Questions fréquentes
Conditions d’exercice
Les métadonnées établissent des faits ; leur interprétation reste soumise au débat.
| Élément | Portée |
|---|---|
| Date de création et de modification | Fait vérifiable, opposable à la date affichée sur le document |
| Identité du dernier utilisateur | Indice sur l'auteur réel de la dernière intervention |
| Historique des révisions | Restitue l'évolution du texte lorsque le suivi était activé |
| Fichier natif | Indispensable : impression et capture ne portent aucune métadonnée |
| Métadonnées modifiables | Elles peuvent être altérées ; leur cohérence d'ensemble reste révélatrice |
| Expertise | Le juge peut l'ordonner lorsque le doute technique persiste |
| Falsification caractérisée | Peut relever du faux et de l'usage de faux |
Modalités pratiques
La démonstration se construit en réclamant le fichier, non en discutant l'impression produite.
| Étape | Détail |
|---|---|
| Demande du fichier natif | Réclamer le document d'origine avec ses métadonnées, non un extrait imprimé |
| Lecture des propriétés | Comparer date de création, date de modification et date affichée |
| Cohérence externe | Confronter aux autres pièces : courriels, plannings, virements |
| Suivi des modifications | Vérifier si des révisions ou commentaires subsistent dans le fichier |
| Conservation en l'état | Ne pas ouvrir ni enregistrer le fichier reçu : cela modifierait ses métadonnées |
| Copie de travail | Travailler sur une copie, en conservant l'original intact |
| Expertise | La solliciter si le doute persiste après ces vérifications |
Pratiques et recommandations
Ouvrir le fichier suffit parfois à le dégrader. Certaines applications actualisent la date de dernière modification à la simple ouverture, voire au seul enregistrement automatique. Conservez le fichier reçu tel quel et travaillez sur une copie : cette précaution évite de détruire l'élément que vous cherchez à exploiter.
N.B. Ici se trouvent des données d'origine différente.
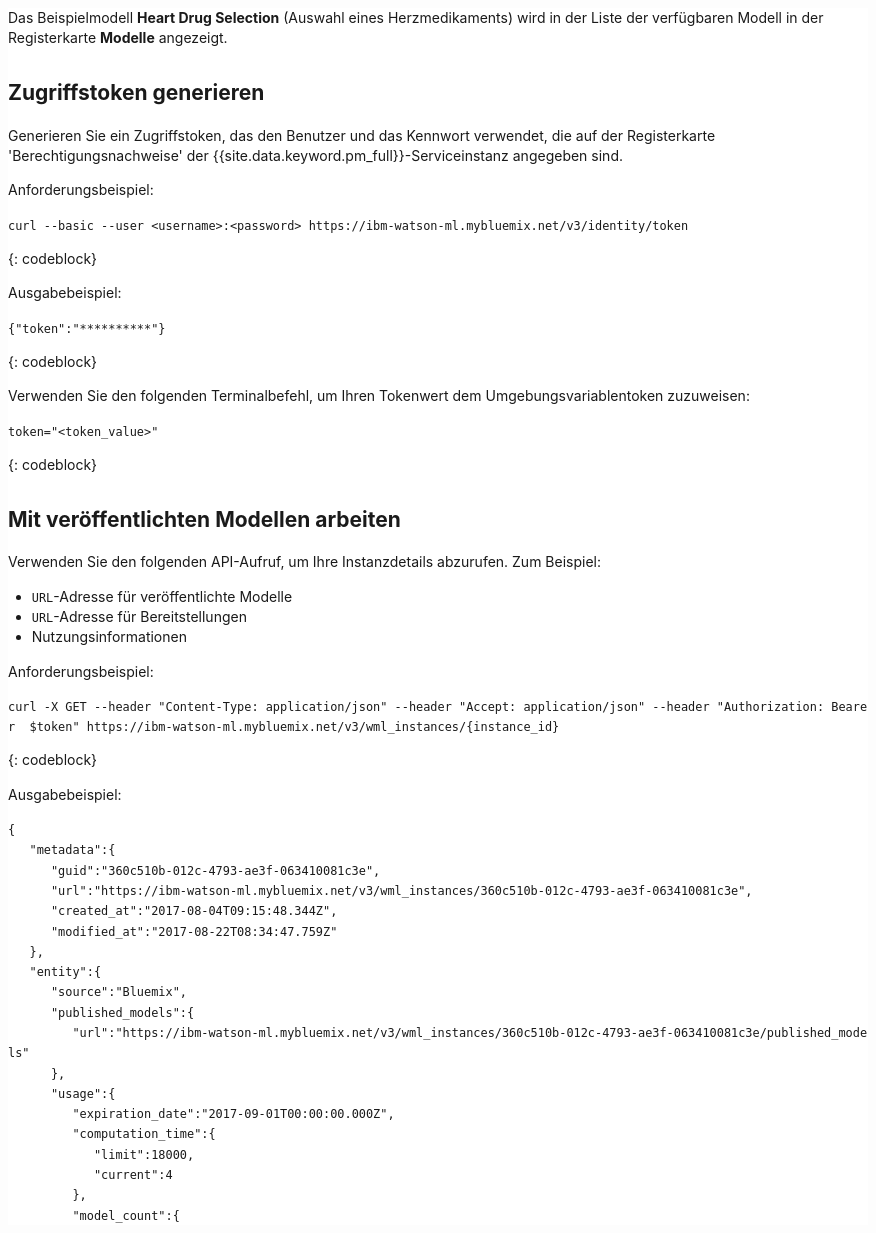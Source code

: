 Das Beispielmodell **Heart Drug Selection** (Auswahl eines Herzmedikaments) wird in der Liste der verfügbaren Modell in der Registerkarte **Modelle** angezeigt.

## Zugriffstoken generieren

Generieren Sie ein Zugriffstoken, das den Benutzer und das Kennwort verwendet, die auf der Registerkarte 'Berechtigungsnachweise' der {{site.data.keyword.pm_full}}-Serviceinstanz angegeben sind.

Anforderungsbeispiel:

```
curl --basic --user <username>:<password> https://ibm-watson-ml.mybluemix.net/v3/identity/token
```
{: codeblock}

Ausgabebeispiel:

```
{"token":"**********"}
```
{: codeblock}

Verwenden Sie den folgenden Terminalbefehl, um Ihren Tokenwert dem
Umgebungsvariablentoken zuzuweisen:

```
token="<token_value>"
```
{: codeblock}

## Mit veröffentlichten Modellen arbeiten

Verwenden Sie den folgenden API-Aufruf, um Ihre Instanzdetails abzurufen. Zum Beispiel:

* `URL`-Adresse für veröffentlichte Modelle
* `URL`-Adresse für Bereitstellungen
* Nutzungsinformationen

Anforderungsbeispiel:

```
curl -X GET --header "Content-Type: application/json" --header "Accept: application/json" --header "Authorization: Bearer  $token" https://ibm-watson-ml.mybluemix.net/v3/wml_instances/{instance_id}
```
{: codeblock}

Ausgabebeispiel:

```
{
   "metadata":{
      "guid":"360c510b-012c-4793-ae3f-063410081c3e",
      "url":"https://ibm-watson-ml.mybluemix.net/v3/wml_instances/360c510b-012c-4793-ae3f-063410081c3e",
      "created_at":"2017-08-04T09:15:48.344Z",
      "modified_at":"2017-08-22T08:34:47.759Z"
   },
   "entity":{
      "source":"Bluemix",
      "published_models":{
         "url":"https://ibm-watson-ml.mybluemix.net/v3/wml_instances/360c510b-012c-4793-ae3f-063410081c3e/published_models"
      },
      "usage":{
         "expiration_date":"2017-09-01T00:00:00.000Z",
         "computation_time":{
            "limit":18000,
            "current":4
         },
         "model_count":{
```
Le raisonnement vaut dans les deux sens. Un employeur qui produit un rapport interne s'expose à ce que ses métadonnées révèlent une rédaction tardive ; c'est une raison supplémentaire de consigner les faits au moment où ils surviennent, plutôt que de reconstituer un dossier après la notification.
Les commentaires supprimés réservent des surprises. Un document ayant circulé entre plusieurs responsables conserve parfois des annotations effacées de la version visible mais présentes dans le fichier — et leur contenu, souvent plus direct que le texte final, se révèle décisif.
Cadre juridique
| Référence | Objet |
|---|---|
| Art. 1315 du Code civil | Charge de la preuve pesant sur celui qui réclame l'exécution de l'obligation |
| Art. 1322-1 du Code civil | Signature électronique : garantie d'intégrité et identification du signataire |
| Art. 1322 du Code civil | Force probante de l'acte sous seing privé entre ceux qui l'ont souscrit |
| Art. L.124-11, paragraphe (3) | Charge de la matérialité et du caractère réel et sérieux des motifs pesant sur l'employeur |
| Loi du 25 juillet 2015 | Copie certifiée par un PSDC présumée conforme à l'original |
| Code pénal | Faux en écritures et usage de faux : altération frauduleuse de la vérité |
Note
Les métadonnées d'un fichier établissent des faits vérifiables — dates réelles de création et de modification — qui peuvent contredire la date affichée. Réclamez le fichier natif et ne l'ouvrez pas directement : certaines applications actualisent ces données à la simple ouverture.